Back to Stories

Ron Marlenee Was A Proud Burr In The Hiking Boots Of Environmentalists

The former Montana Congressman who died this week could be prickly but he delighted in delivering zingers and representing rural people

The late Ron Marlenee.  Photo courtesy US Congressional Archives
The late Ron Marlenee. Photo courtesy US Congressional Archives
Those were the days, my friends, and, yes, we young journalists believed they would never end—the times when a different subset of environmental issues loomed larger in our Northern Rockies states, and reporters followed around two Congressmen in Montana, one from each opposing party. 

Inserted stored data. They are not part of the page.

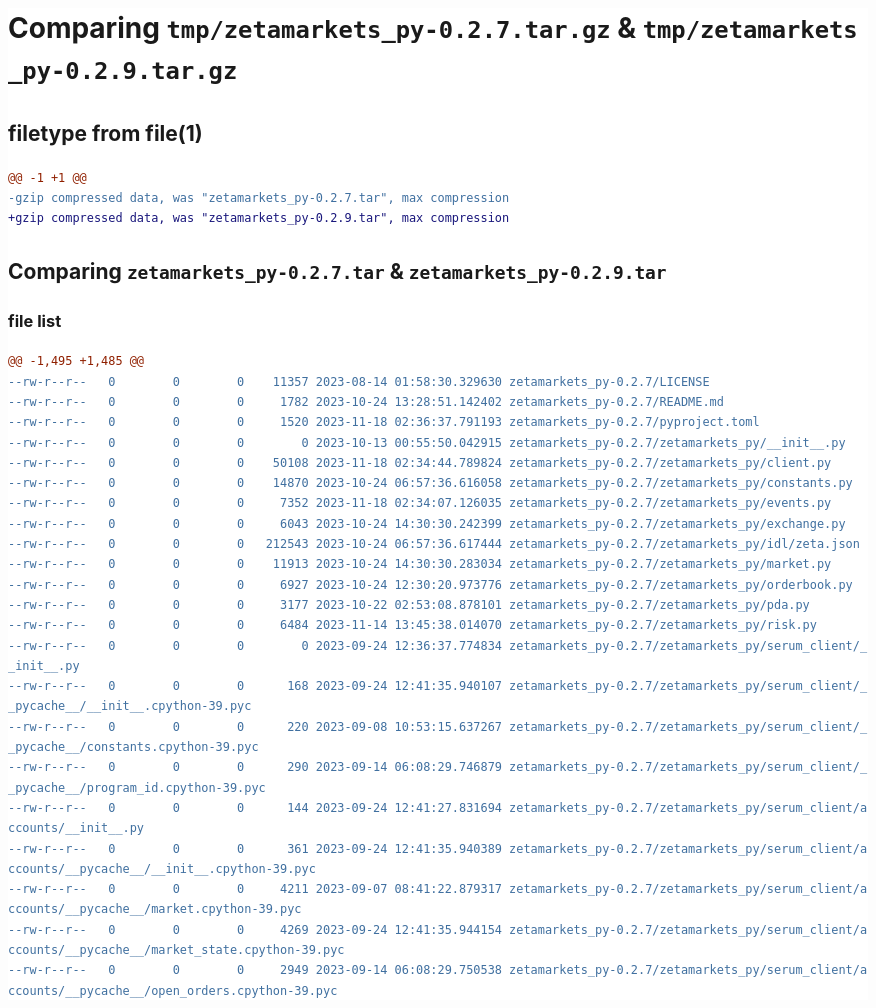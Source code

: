 # Comparing `tmp/zetamarkets_py-0.2.7.tar.gz` & `tmp/zetamarkets_py-0.2.9.tar.gz`

## filetype from file(1)

```diff
@@ -1 +1 @@
-gzip compressed data, was "zetamarkets_py-0.2.7.tar", max compression
+gzip compressed data, was "zetamarkets_py-0.2.9.tar", max compression
```

## Comparing `zetamarkets_py-0.2.7.tar` & `zetamarkets_py-0.2.9.tar`

### file list

```diff
@@ -1,495 +1,485 @@
--rw-r--r--   0        0        0    11357 2023-08-14 01:58:30.329630 zetamarkets_py-0.2.7/LICENSE
--rw-r--r--   0        0        0     1782 2023-10-24 13:28:51.142402 zetamarkets_py-0.2.7/README.md
--rw-r--r--   0        0        0     1520 2023-11-18 02:36:37.791193 zetamarkets_py-0.2.7/pyproject.toml
--rw-r--r--   0        0        0        0 2023-10-13 00:55:50.042915 zetamarkets_py-0.2.7/zetamarkets_py/__init__.py
--rw-r--r--   0        0        0    50108 2023-11-18 02:34:44.789824 zetamarkets_py-0.2.7/zetamarkets_py/client.py
--rw-r--r--   0        0        0    14870 2023-10-24 06:57:36.616058 zetamarkets_py-0.2.7/zetamarkets_py/constants.py
--rw-r--r--   0        0        0     7352 2023-11-18 02:34:07.126035 zetamarkets_py-0.2.7/zetamarkets_py/events.py
--rw-r--r--   0        0        0     6043 2023-10-24 14:30:30.242399 zetamarkets_py-0.2.7/zetamarkets_py/exchange.py
--rw-r--r--   0        0        0   212543 2023-10-24 06:57:36.617444 zetamarkets_py-0.2.7/zetamarkets_py/idl/zeta.json
--rw-r--r--   0        0        0    11913 2023-10-24 14:30:30.283034 zetamarkets_py-0.2.7/zetamarkets_py/market.py
--rw-r--r--   0        0        0     6927 2023-10-24 12:30:20.973776 zetamarkets_py-0.2.7/zetamarkets_py/orderbook.py
--rw-r--r--   0        0        0     3177 2023-10-22 02:53:08.878101 zetamarkets_py-0.2.7/zetamarkets_py/pda.py
--rw-r--r--   0        0        0     6484 2023-11-14 13:45:38.014070 zetamarkets_py-0.2.7/zetamarkets_py/risk.py
--rw-r--r--   0        0        0        0 2023-09-24 12:36:37.774834 zetamarkets_py-0.2.7/zetamarkets_py/serum_client/__init__.py
--rw-r--r--   0        0        0      168 2023-09-24 12:41:35.940107 zetamarkets_py-0.2.7/zetamarkets_py/serum_client/__pycache__/__init__.cpython-39.pyc
--rw-r--r--   0        0        0      220 2023-09-08 10:53:15.637267 zetamarkets_py-0.2.7/zetamarkets_py/serum_client/__pycache__/constants.cpython-39.pyc
--rw-r--r--   0        0        0      290 2023-09-14 06:08:29.746879 zetamarkets_py-0.2.7/zetamarkets_py/serum_client/__pycache__/program_id.cpython-39.pyc
--rw-r--r--   0        0        0      144 2023-09-24 12:41:27.831694 zetamarkets_py-0.2.7/zetamarkets_py/serum_client/accounts/__init__.py
--rw-r--r--   0        0        0      361 2023-09-24 12:41:35.940389 zetamarkets_py-0.2.7/zetamarkets_py/serum_client/accounts/__pycache__/__init__.cpython-39.pyc
--rw-r--r--   0        0        0     4211 2023-09-07 08:41:22.879317 zetamarkets_py-0.2.7/zetamarkets_py/serum_client/accounts/__pycache__/market.cpython-39.pyc
--rw-r--r--   0        0        0     4269 2023-09-24 12:41:35.944154 zetamarkets_py-0.2.7/zetamarkets_py/serum_client/accounts/__pycache__/market_state.cpython-39.pyc
--rw-r--r--   0        0        0     2949 2023-09-14 06:08:29.750538 zetamarkets_py-0.2.7/zetamarkets_py/serum_client/accounts/__pycache__/open_orders.cpython-39.pyc
```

We dutifully took notes as they held forth, wielding their own entertaining brand of rhetorical pugilism. This was before the internet, iPhones, texting, Twitter, Instagram, selfies and, of course, Zoom. This was the age when generations young and old took part in a morning ritual: reading the daily newspaper delivered to their doorstep. It was the end of an era when you found a phone booth and called in your story to a rewrite. 

 In so many ways, it was a time of greater clarity when citizens had a higher intelligence quotient when it came to understanding government and a better working knowledge of civics.

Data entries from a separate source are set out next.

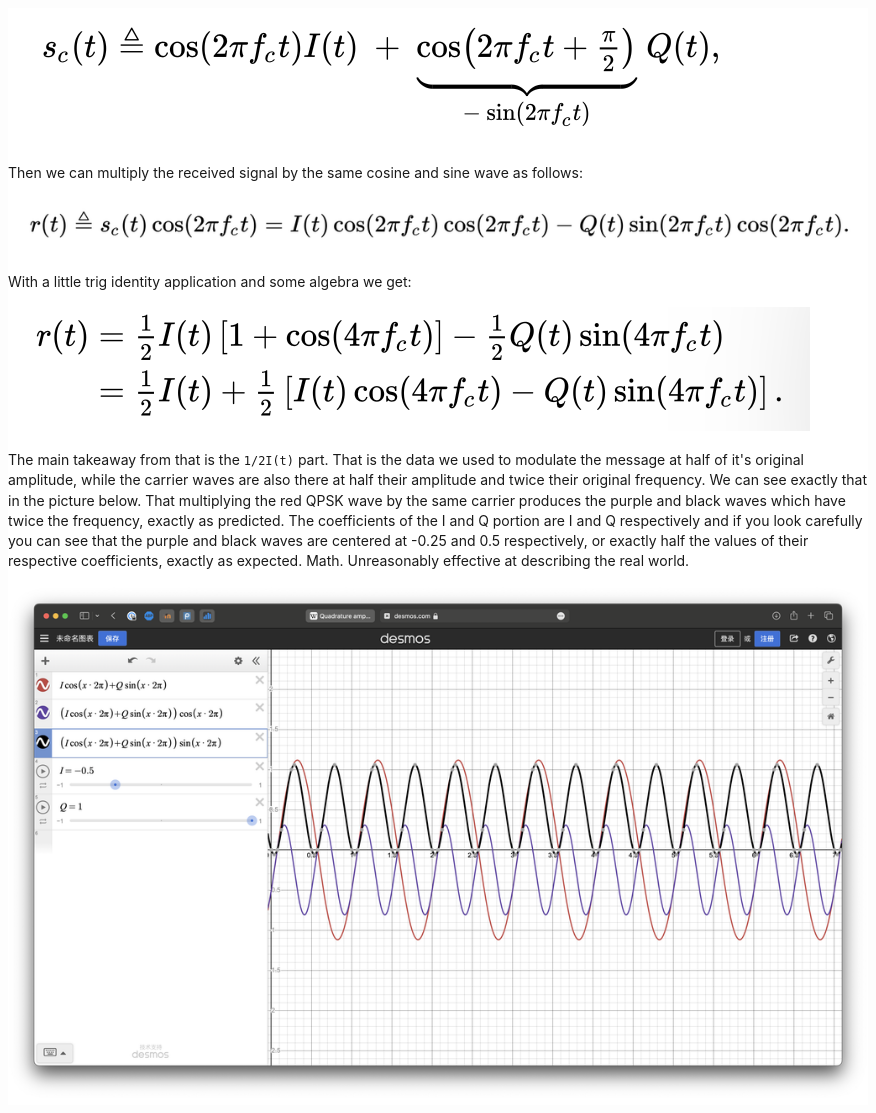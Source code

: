 ![alt text](image-8.png)

Then we can multiply the received signal by the same cosine and sine wave as follows:

![alt text](image-9.png)

With a little trig identity application and some algebra we get:

![alt text](image-10.png)

The main takeaway from that is the `1/2I(t)` part. That is the data we used to modulate the message at half of it's original amplitude, while the carrier waves are also there at half their amplitude and twice their original frequency. We can see exactly that in the picture below. That multiplying the red QPSK wave by the same carrier produces the purple and black waves which have twice the frequency, exactly as predicted. The coefficients of the I and Q portion are I and Q respectively and if you look carefully you can see that the purple and black waves are centered at -0.25 and 0.5 respectively, or exactly half the values of their respective coefficients, exactly as expected. Math. Unreasonably effective at describing the real world. 

![alt text](image-11.png)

Wyomingites of a certain age reading this will know immediately what I mean when invoking the names Pat Williams and Ron Marlenee. For years they had a similar kind of firebrand legislator in U.S. Sen. Alan K. Simpson from Cody, who relished delivering master classes in how to tangle with the media using homespun missives. Simpson prided himself on self-invented turns of phrases that possessed the same raucous flavor as anything ginned up by Mark Twain or Will Rogers. 

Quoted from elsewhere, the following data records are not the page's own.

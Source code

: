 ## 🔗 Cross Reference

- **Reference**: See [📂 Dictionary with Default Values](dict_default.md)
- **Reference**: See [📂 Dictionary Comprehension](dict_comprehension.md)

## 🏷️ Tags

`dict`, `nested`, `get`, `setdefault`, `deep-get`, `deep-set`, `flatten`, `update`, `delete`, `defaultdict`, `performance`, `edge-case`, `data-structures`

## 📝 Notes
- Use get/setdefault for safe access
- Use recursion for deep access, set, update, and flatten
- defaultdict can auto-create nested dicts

Williams and Marlenee had their own ways with words and you could see a twinkle in their eyes emerge as they were about to uncork one for public consumption. They spoke slow enough to make sure you captured it. After learning from scientists that proposed geothermal development at La Duke Hot Spring in the Upper Yellowstone River Valley by the Church Universal and Triumphant might harm the geothermal wonders in nearby Yellowstone Park, Williams introduced a bill in Congress. 

While conferring with we reporters on the edge of Yellowstone, he said there should be no misunderstanding the purpose of “The Old Faithful Protection Act.” Repeating the same phrase later in Washington DC, he said, “So that there can be no doubt about my full intentions, let me say it for you. It is iron-clad, copper-riveted, rock-ribbed, no-nonsense, zero-risk protection for Yellowstone National Park.” 

Notable is that often votes cast in the House of Representatives by Williams and Marlenee cancelled each other out.  They had opposing worldviews. The pompadour-styled Marlenee delighted in being a nemesis to environmentalists. 

After the 1990 US Census, Montana learned it was losing one of its two seats in Congress, thereby setting up a showdown between the two incumbents in 1992. Williams, a schoolteacher and Democrat, was descended from copper miners in Butte and the cousin of Evel Knievel. Marlenee, a rancher, farmer and auctioneer, hailed from Scobey only a few miles from Saskatchewan.

The great Washington Post environmental reporter Tom Kenworthy assembled a portrait of Marlenee, writing: "He has the build of a former boxer who's given up on his road work. Barrel chest. Round face. Strong jaw. Big powerful hands, rancher's hands. And a reflexive, half-cocky grin that explodes across his face when he's talking tough. Which for Ron Marlenee these days is most of the time."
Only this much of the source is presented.